Je suis resté dans ma chambre maintenant toute la journée, ne laissant pour aller à la salle de bains. Je ai fermé la porte et ce est seulement ouvert pour permettre à ma mère me apporter un peu de nourriture. Je ne voulais pas parler à personne. La seule fois où je ai quitté la maison était un jeudi matin pour visiter le psychiatre. Quand tout le monde avait quitté pour aller au travail et à l'école, ma mère me apportait mon petit déjeuner. Je ai pleuré presque tout le temps. Parfois, elle se asseoir et pleurer avec moi, d'autres fois parler avec moi et me tenir la main, me dire qu'elle ferait tout pour me aider à obtenir de meilleurs, d'autres fois simplement se asseoir là tranquillement pendant que je mangeais la nourriture.
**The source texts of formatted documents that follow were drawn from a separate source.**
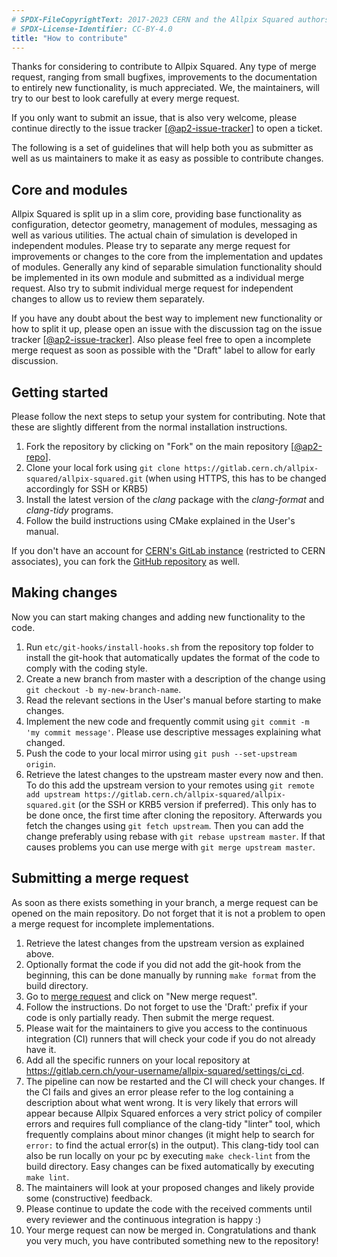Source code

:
 ```yaml
---
# SPDX-FileCopyrightText: 2017-2023 CERN and the Allpix Squared authors
# SPDX-License-Identifier: CC-BY-4.0
title: "How to contribute"
---
```


Thanks for considering to contribute to Allpix Squared. Any type of merge request, ranging from small bugfixes, improvements
to the documentation to entirely new functionality, is much appreciated. We, the maintainers, will try to our best to look
carefully at every merge request.

If you only want to submit an issue, that is also very welcome, please continue directly to the issue tracker
\[[@ap2-issue-tracker]\] to open a ticket.

The following is a set of guidelines that will help both you as submitter as well as us maintainers to make it as easy as
possible to contribute changes.

## Core and modules

Allpix Squared is split up in a slim core, providing base functionality as configuration, detector geometry, management of
modules, messaging as well as various utilities. The actual chain of simulation is developed in independent modules. Please
try to separate any merge request for improvements or changes to the core from the implementation and updates of modules.
Generally any kind of separable simulation functionality should be implemented in its own module and submitted as a
individual merge request. Also try to submit individual merge request for independent changes to allow us to review them
separately.

If you have any doubt about the best way to implement new functionality or how to split it up, please open an issue with the
discussion tag on the issue tracker \[[@ap2-issue-tracker]\]. Also please feel free to open a incomplete merge request as
soon as possible with the "Draft" label to allow for early discussion.

## Getting started

Please follow the next steps to setup your system for contributing. Note that these are slightly different from the normal
installation instructions.

1. Fork the repository by clicking on "Fork" on the main repository \[[@ap2-repo]\].
2. Clone your local fork using `git clone https://gitlab.cern.ch/allpix-squared/allpix-squared.git` (when using HTTPS, this
   has to be changed accordingly for SSH or KRB5)
3. Install the latest version of the *clang* package with the *clang-format* and *clang-tidy* programs.
4. Follow the build instructions using CMake explained in the User's manual.

If you don't have an account for [CERN's GitLab instance](https://gitlab.cern.ch) (restricted to CERN associates), you can
fork the [GitHub repository](https://github.com/allpix-squared/allpix-squared) as well.

## Making changes

Now you can start making changes and adding new functionality to the code.

1.  Run `etc/git-hooks/install-hooks.sh` from the repository top folder to install the git-hook that automatically updates
    the format of the code to comply with the coding style.
2.  Create a new branch from master with a description of the change using `git checkout -b my-new-branch-name`.
3.  Read the relevant sections in the User's manual before starting to make changes.
4.  Implement the new code and frequently commit using `git commit -m 'my commit message'`. Please use descriptive messages
    explaining what changed.
5.  Push the code to your local mirror using `git push --set-upstream origin`.
6.  Retrieve the latest changes to the upstream master every now and then. To do this add the upstream version to your
    remotes using `git remote add upstream https://gitlab.cern.ch/allpix-squared/allpix-squared.git` (or the SSH or KRB5
    version if preferred). This only has to be done once, the first time after cloning the repository. Afterwards you fetch
    the changes using `git fetch upstream`. Then you can add the change preferably using rebase with
    `git rebase upstream master`. If that causes problems you can use merge with `git merge upstream master`.

## Submitting a merge request

As soon as there exists something in your branch, a merge request can be opened on the main repository. Do not forget that it
is not a problem to open a merge request for incomplete implementations.

1.  Retrieve the latest changes from the upstream version as explained above.
2.  Optionally format the code if you did not add the git-hook from the beginning, this can be done manually by running
    `make format` from the build directory.
3.  Go to [merge request](https://gitlab.cern.ch/allpix-squared/allpix-squared/merge_requests) and click on "New merge
    request".
4.  Follow the instructions. Do not forget to use the 'Draft:' prefix if your code is only partially ready. Then submit the
    merge request.
5.  Please wait for the maintainers to give you access to the continuous integration (CI) runners that will check your code
    if you do not already have it.
6.  Add all the specific runners on your local repository at
    https://gitlab.cern.ch/your-username/allpix-squared/settings/ci_cd.
7.  The pipeline can now be restarted and the CI will check your changes. If the CI fails and gives an error please refer to
    the log containing a description about what went wrong. It is very likely that errors will appear because Allpix Squared
    enforces a very strict policy of compiler errors and requires full compliance of the clang-tidy "linter" tool, which
    frequently complains about minor changes (it might help to search for `error:` to find the actual error(s) in the
    output). This clang-tidy tool can also be run locally on your pc by executing `make check-lint` from the build directory.
    Easy changes can be fixed automatically by executing `make lint`.
8.  The maintainers will look at your proposed changes and likely provide some (constructive) feedback.
9.  Please continue to update the code with the received comments until every reviewer and the continuous integration is
    happy :)
10. Your merge request can now be merged in. Congratulations and thank you very much, you have contributed something new to
    the repository!


[@ap2-issue-tracker]: https://gitlab.cern.ch/allpix-squared/allpix-squared/issues
[@ap2-repo]: https://gitlab.cern.ch/allpix-squared/allpix-squared
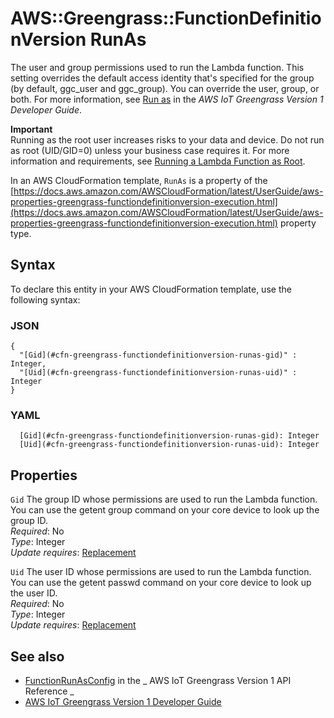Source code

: # AWS::Greengrass::FunctionDefinitionVersion RunAs<a name="aws-properties-greengrass-functiondefinitionversion-runas"></a>

<a name="aws-properties-greengrass-functiondefinitionversion-runas-description"></a>The user and group permissions used to run the Lambda function\. This setting overrides the default access identity that's specified for the group \(by default, ggc_user and ggc_group\)\. You can override the user, group, or both\. For more information, see [Run as](https://docs.aws.amazon.com/greengrass/latest/developerguide/lambda-group-config.html#lambda-access-identity.html) in the _AWS IoT Greengrass Version 1 Developer Guide_\.

**Important**  
Running as the root user increases risks to your data and device\. Do not run as root \(UID/GID=0\) unless your business case requires it\. For more information and requirements, see [Running a Lambda Function as Root](https://docs.aws.amazon.com/greengrass/latest/developerguide/lambda-group-config.html#lambda-running-as-root)\.

<a name="aws-properties-greengrass-functiondefinitionversion-runas-inheritance"></a> In an AWS CloudFormation template, `RunAs` is a property of the [https://docs.aws.amazon.com/AWSCloudFormation/latest/UserGuide/aws-properties-greengrass-functiondefinitionversion-execution.html](https://docs.aws.amazon.com/AWSCloudFormation/latest/UserGuide/aws-properties-greengrass-functiondefinitionversion-execution.html) property type\.

## Syntax<a name="aws-properties-greengrass-functiondefinitionversion-runas-syntax"></a>

To declare this entity in your AWS CloudFormation template, use the following syntax:

### JSON<a name="aws-properties-greengrass-functiondefinitionversion-runas-syntax.json"></a>

```
{
  "[Gid](#cfn-greengrass-functiondefinitionversion-runas-gid)" : Integer,
  "[Uid](#cfn-greengrass-functiondefinitionversion-runas-uid)" : Integer
}
```

### YAML<a name="aws-properties-greengrass-functiondefinitionversion-runas-syntax.yaml"></a>

```
  [Gid](#cfn-greengrass-functiondefinitionversion-runas-gid): Integer
  [Uid](#cfn-greengrass-functiondefinitionversion-runas-uid): Integer
```

## Properties<a name="aws-properties-greengrass-functiondefinitionversion-runas-properties"></a>

`Gid` <a name="cfn-greengrass-functiondefinitionversion-runas-gid"></a>
The group ID whose permissions are used to run the Lambda function\. You can use the getent group command on your core device to look up the group ID\.  
_Required_: No  
_Type_: Integer  
_Update requires_: [Replacement](https://docs.aws.amazon.com/AWSCloudFormation/latest/UserGuide/using-cfn-updating-stacks-update-behaviors.html#update-replacement)

`Uid` <a name="cfn-greengrass-functiondefinitionversion-runas-uid"></a>
The user ID whose permissions are used to run the Lambda function\. You can use the getent passwd command on your core device to look up the user ID\.  
_Required_: No  
_Type_: Integer  
_Update requires_: [Replacement](https://docs.aws.amazon.com/AWSCloudFormation/latest/UserGuide/using-cfn-updating-stacks-update-behaviors.html#update-replacement)

## See also<a name="aws-properties-greengrass-functiondefinitionversion-runas--seealso"></a>

- [FunctionRunAsConfig](https://docs.aws.amazon.com/greengrass/latest/apireference/definitions-functionrunasconfig.html) in the _ AWS IoT Greengrass Version 1 API Reference _
- [AWS IoT Greengrass Version 1 Developer Guide](https://docs.aws.amazon.com/greengrass/latest/developerguide/)
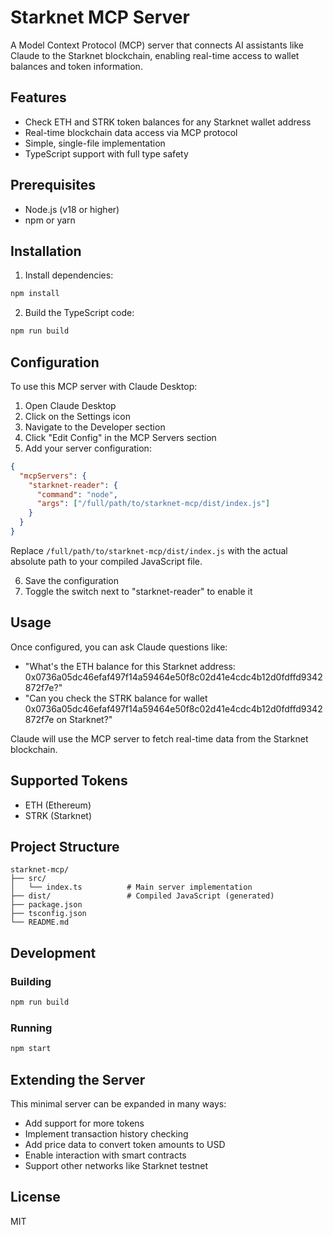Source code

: # Starknet MCP Server

A Model Context Protocol (MCP) server that connects AI assistants like Claude to the Starknet blockchain, enabling real-time access to wallet balances and token information.

## Features

- Check ETH and STRK token balances for any Starknet wallet address
- Real-time blockchain data access via MCP protocol
- Simple, single-file implementation
- TypeScript support with full type safety

## Prerequisites

- Node.js (v18 or higher)
- npm or yarn

## Installation

1. Install dependencies:
```bash
npm install
```

2. Build the TypeScript code:
```bash
npm run build
```

## Configuration

To use this MCP server with Claude Desktop:

1. Open Claude Desktop
2. Click on the Settings icon
3. Navigate to the Developer section
4. Click "Edit Config" in the MCP Servers section
5. Add your server configuration:

```json
{
  "mcpServers": {
    "starknet-reader": {
      "command": "node",
      "args": ["/full/path/to/starknet-mcp/dist/index.js"]
    }
  }
}
```

Replace `/full/path/to/starknet-mcp/dist/index.js` with the actual absolute path to your compiled JavaScript file.

6. Save the configuration
7. Toggle the switch next to "starknet-reader" to enable it

## Usage

Once configured, you can ask Claude questions like:

- "What's the ETH balance for this Starknet address: 0x0736a05dc46efaf497f14a59464e50f8c02d41e4cdc4b12d0fdffd9342872f7e?"
- "Can you check the STRK balance for wallet 0x0736a05dc46efaf497f14a59464e50f8c02d41e4cdc4b12d0fdffd9342872f7e on Starknet?"

Claude will use the MCP server to fetch real-time data from the Starknet blockchain.

## Supported Tokens

- ETH (Ethereum)
- STRK (Starknet)

## Project Structure

```
starknet-mcp/
├── src/
│   └── index.ts          # Main server implementation
├── dist/                 # Compiled JavaScript (generated)
├── package.json
├── tsconfig.json
└── README.md
```

## Development

### Building

```bash
npm run build
```

### Running

```bash
npm start
```

## Extending the Server

This minimal server can be expanded in many ways:

- Add support for more tokens
- Implement transaction history checking
- Add price data to convert token amounts to USD
- Enable interaction with smart contracts
- Support other networks like Starknet testnet

## License

MIT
La dépression est difficile à expliquer aux gens. Si vous avez fait l'expérience il ne est pas nécessaire, si vous ne avez pas, je ne pense pas il ya des mots adéquats pour décrire son horreur. Je ai eu beaucoup de blessures en jouant hurling, cassé ligaments croisés, os brisés dans mes mains 11 fois, mes lèvres avaient tranché en deux et toutes mes dents supérieures soufflé avec un pull sale, mais aucun d'eux venir ne importe où près de la douleur physique et mentale la torture de la dépression. Elle imprègne chaque partie de votre être, de votre tête à vos orteils. Il est sans fin, vagues et des vagues de désespoir et le désespoir et la peur et l'obscurité inondations dans tout votre corps. Vous mourez d'envie de la paix, mais même dormir ne offre pas. Elle détruit vos rêves et transforme vos jours dans un véritable cauchemar. Il détruit votre personnalité, votre relation avec votre famille et vos amis, votre travail, votre vie sportive, elle les affecte tous. Votre capacité à donner et à recevoir de l'affection est parti. Vous déchirez à votre peau et vos cheveux avec frustration. Vous vous coupez de donner une certaine forme de l'expression physique de l'incroyable douleur que vous ressentez. Vous voulez saisir et briser, mais vous ne pouvez pas obtenir une prise de celui-ci. Vous allez dormir en espérant, priant de ne pas se réveiller. Tu gagnes votre cerveau voir est-il quelque chose que vous avez fait dans votre vie qui justifie cette souffrance. Vous vous demandez pourquoi Dieu ne répond pas à vos plaidoyers pour le soulagement et vous vous demandez est-il là du tout, ou il a oublié de vous. Et à travers tout cela reste l'obscurité. Ce est comme si quelqu'un placé un voile sur votre âme et ne revint jamais l'enlever. Ce sans fin, noir, tunnel sans fin des ténèbres.